Weiwei found more than five thousand names and published them on a wall in his office and publishing the list on line. Soon after Weiwei was forced to close his blog and the government set up cameras outside of his house.
This is a great movie if you like to see what is behind the artist’s work. It documents his life and struggles for freedom perfectly!
A clip featuring the artist’s work set to fantastic Chinese music.
The artist was born in 1900. When he was born his name was Lin Fengming. He was an innovator as far as painting for mixing eastern and western painting ideas. He worked mainly wit ink and watercolor on paper.
high price range: $1.5 million for an oil painting titled OPERA SERIES: BEAUTY DEFIES TYRANNY.
low price range: $30,000
Fengmian was born in Guangdong and participated in a work- study program in China. The artist travelled through out Europe in the 1920 staying in Germany and Paris for long periods of time of time. In 1925 he started teaching art in China. In 1928 he formed his own school for art and was the first principle.
The artist had a large output, but due to unfortunate circumstances many of his earlier works have been lost or destroyed. During the Sino-Japanese war, many works were destroyed by Japanese soldiers. During a cultural revolution in China many works were also destroyed. Lin Fengmian himself ruined many works of art
by soaking the art and trying to flush it down the toilet. He was still sent to prison for a length of four years his ideas and paintings.
He was let out of jail in 1977 and the government assumed he would head for Brazil to live. Instead the artist lived in Hong Kong until he passed away in 1991. During this time in Hong Kong the artist started to recreate some of his many destroyed art works.

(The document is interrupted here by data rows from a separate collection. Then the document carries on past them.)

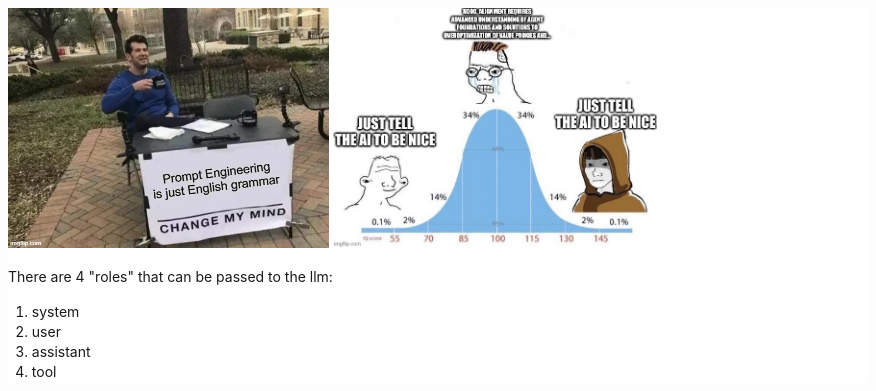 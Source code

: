 <img height=240px src=img/prompt.webp /> <img height=240px src=img/nice.png />

There are 4 "roles" that can be passed to the llm:
1. system
1. user
1. assistant
1. tool
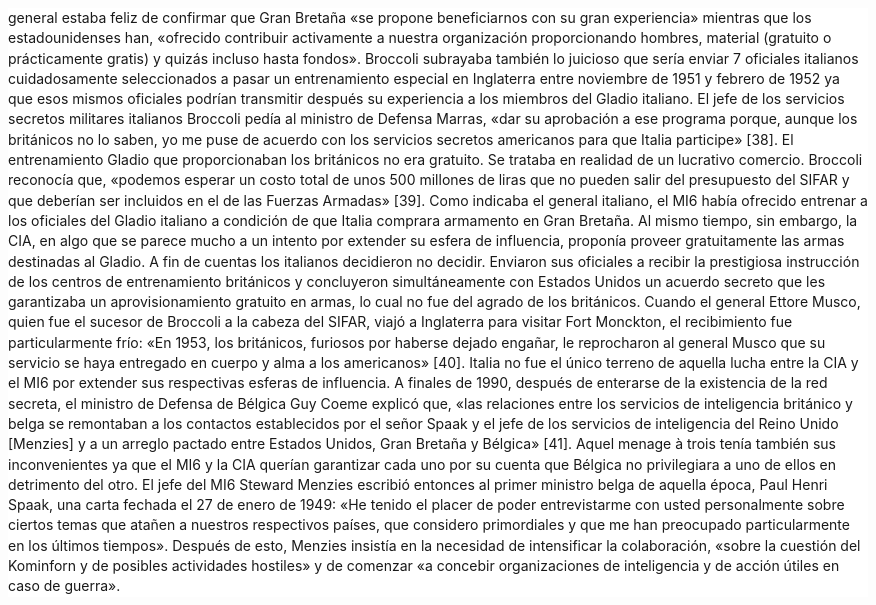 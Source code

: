 general estaba feliz de confirmar que Gran Bretaña «se propone beneficiarnos
con su gran experiencia» mientras que los estadounidenses han,
«ofrecido
contribuir activamente a nuestra organización proporcionando hombres,
material (gratuito o prácticamente gratis) y quizás incluso hasta fondos».
Broccoli subrayaba también lo juicioso que sería enviar 7 oficiales
italianos cuidadosamente seleccionados a pasar un entrenamiento especial en
Inglaterra entre noviembre de 1951 y febrero de 1952 ya que esos mismos
oficiales podrían transmitir después su experiencia a los miembros del
Gladio italiano.
El jefe de los servicios secretos militares italianos Broccoli pedía al ministro de Defensa Marras,
«dar su aprobación a ese
programa porque, aunque los británicos no lo saben, yo me puse de acuerdo
con los servicios secretos americanos para que Italia participe» [38].
El entrenamiento Gladio que proporcionaban los británicos no era gratuito.
Se trataba en realidad de un lucrativo comercio.
Broccoli reconocía que,
«podemos esperar un costo total de unos 500 millones de liras que no pueden
salir del presupuesto del SIFAR y que deberían ser incluidos en el de las
Fuerzas Armadas» [39].
Como indicaba el general italiano, el MI6 había
ofrecido entrenar a los oficiales del Gladio italiano a condición de que
Italia comprara armamento en Gran Bretaña. Al mismo tiempo, sin embargo, la
CIA, en algo que se parece mucho a un intento por extender su esfera de
influencia, proponía proveer gratuitamente las armas destinadas al Gladio.
A fin de cuentas los italianos decidieron
no decidir.
Enviaron sus
oficiales a recibir la prestigiosa instrucción de los centros de
entrenamiento británicos y concluyeron simultáneamente con Estados Unidos un
acuerdo secreto que les garantizaba un aprovisionamiento gratuito en armas,
lo cual no fue del agrado de los británicos.
Cuando el general Ettore Musco,
quien fue el sucesor de Broccoli a la cabeza del SIFAR, viajó a Inglaterra
para visitar Fort Monckton, el recibimiento fue particularmente frío:
«En
1953, los británicos, furiosos por haberse dejado engañar, le reprocharon al
general Musco que su servicio se haya entregado en cuerpo y alma a los
americanos» [40].
Italia no fue el único terreno de aquella lucha entre la CIA y el MI6 por
extender sus respectivas esferas de influencia.
A finales de 1990, después
de enterarse de la existencia de la red secreta, el ministro de Defensa de
Bélgica Guy Coeme explicó que,
«las relaciones entre los servicios de
inteligencia británico y belga se remontaban a los contactos establecidos
por el señor Spaak y el jefe de los servicios de inteligencia del Reino
Unido [Menzies] y a un arreglo pactado entre Estados Unidos, Gran Bretaña y
Bélgica» [41].
Aquel menage à trois tenía también sus inconvenientes ya que el MI6 y la
CIA querían garantizar cada uno por su cuenta que Bélgica no privilegiara
a uno de ellos en detrimento del otro.
El jefe del MI6 Steward Menzies
escribió entonces al primer ministro belga de aquella época, Paul Henri
Spaak, una carta fechada el 27 de enero de 1949:
«He tenido el placer de
poder entrevistarme con usted personalmente sobre ciertos temas que atañen a
nuestros respectivos países, que considero primordiales y que me han
preocupado particularmente en los últimos tiempos».
Después de esto, Menzies insistía en la necesidad de intensificar la
colaboración,
«sobre la cuestión del Kominforn y de posibles actividades
hostiles» y de comenzar «a concebir organizaciones de inteligencia y de
acción útiles en caso de guerra».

This artist was great and an awesome example of how the pen is mightier than the sword. I consider him to be a precursor to modern contemporary artists such as Ai WeiWei. Both stood for their individual thoughts and ideas. Both were part of a minority way of thinking that was despised by the government. Its easy for me to imagine Fengmian under government surveillance, similar to Ai WeiWei. Fengmian probably had a little more difficulty as it was easier to contain bad events since communication wasn’t so easy as it is now in the days of cell phones. Think of all the scenes we have seen from Syria or the middle East, this wouldn’t have been possible when Fengmian was in his prime as a master artist.
When Ai WeiWei was taken by the goverment a huge public outcry was felt from around the world. Weiwei was in custody and always had at least two guards at his sides, even when he slept or went to the bathroom. Weiwei was supposedly not to have any social media contact, but soon after being released after eighty one days in prison, the artist was back writing negative comments about the Chinese government.